In Finishing the Hat, his insight-laden assessment of his own work and that of others, Stephen Sondheim writes that his 1981 show, Merrily We Roll Along, was in part an attempt to recapture his “exuberant early days,” a period in which his lifelong friend, Mary Rodgers, figured prominently. As we approach Mary Rodgers’ memorial, to be held this Monday, at New York’s Town Hall, and the imminent Lincoln Center Theater revival of The King and I, I have been thinking about the legacy of R & H – their exuberant days – and why it continues to exert such a tidal pull on theatregoers around the world.
As it happens, I asked Mary Rodgers about this very subject during the run of LCT’s previous R & H production, South Pacific, in 2008. I had met her on the production’s first day of rehearsal, but it was only when the revival’s cast album was being recorded, months later, that we had a chance to chat. During a break in the studio activity, I re-introduced myself, addressing her as “Ms. Rodgers.” “Please,” she replied, as if I’d implied she was ancient rather than what she really was: energetic, “call me Mary.”
Why are the R & H shows, I asked her, so evergreen? “For one thing,” Mary said, “everybody still enjoys doing them – schools, community groups, Broadway and off-Broadway.” She added: “This helps create a constant reservoir of awareness: you don’t have to tell a new ticket-buyer what Oklahoma! is, because he probably sang Curly in high school.”

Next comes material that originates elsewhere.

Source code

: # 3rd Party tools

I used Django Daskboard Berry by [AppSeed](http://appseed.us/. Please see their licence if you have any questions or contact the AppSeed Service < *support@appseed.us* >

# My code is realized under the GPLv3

“For another thing,” Mary went on, “the screen adaptations are still popular.” (NBC’s live version of The Sound of Music, to take only the most recent example, was a social-media phenomenon.) “If you didn’t know the von Trapps from being in the glee club, you know them from the DVD.”
“As for more hardened theatergoers,” Mary added, suggesting a third reason, “there’s the element of surprise. The shows cover more emotions than urban sophisticates tend to remember. They think the characters from these shows are warm and cuddly, and then they see the King from The King and I and realize how mistaken they were.”

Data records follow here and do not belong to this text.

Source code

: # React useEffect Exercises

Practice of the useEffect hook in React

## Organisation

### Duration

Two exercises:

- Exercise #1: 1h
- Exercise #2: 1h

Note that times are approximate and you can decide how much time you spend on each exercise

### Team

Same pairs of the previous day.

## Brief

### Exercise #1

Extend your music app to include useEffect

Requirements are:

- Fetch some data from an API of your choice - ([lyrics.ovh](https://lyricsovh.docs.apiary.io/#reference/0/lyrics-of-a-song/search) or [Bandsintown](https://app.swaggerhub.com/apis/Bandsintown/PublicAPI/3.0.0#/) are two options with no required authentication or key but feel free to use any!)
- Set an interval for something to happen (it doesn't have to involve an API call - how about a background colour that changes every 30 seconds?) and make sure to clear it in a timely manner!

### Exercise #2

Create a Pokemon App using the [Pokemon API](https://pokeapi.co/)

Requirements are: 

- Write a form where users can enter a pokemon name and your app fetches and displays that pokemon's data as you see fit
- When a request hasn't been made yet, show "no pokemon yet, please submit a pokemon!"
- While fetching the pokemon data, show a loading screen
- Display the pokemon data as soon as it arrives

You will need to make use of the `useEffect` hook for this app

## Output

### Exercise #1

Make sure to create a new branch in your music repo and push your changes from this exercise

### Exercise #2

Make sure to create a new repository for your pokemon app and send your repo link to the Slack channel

Finally, she said, the R & H shows have a purity of unironic emotion that imprints itself upon people’s hearts. “They seem to touch our feelings so effortlessly. They have a scope and ambition that’s missing from many musicals now.” Mary’s friend Stephen Sondheim put it another way. In his section on Hammerstein in Finishing the Hat, Sondheim wrote, “He is exposed, sentimental warts and all, every minute and in every word, especially in the songs he wrote with Kern and Rodgers. In the end, it’s the monumentality that matters.”
In her own range of endeavors – composing shows, writing books, serving on boards – Mary Rodgers also had a monumentality, of spirit, and I’m quite sure I’ll keep thinking about her as The King and I marches toward its first rehearsal.
Brendan Lemon is the American theater critic for the Financial Times and the editor of lemonwade.com.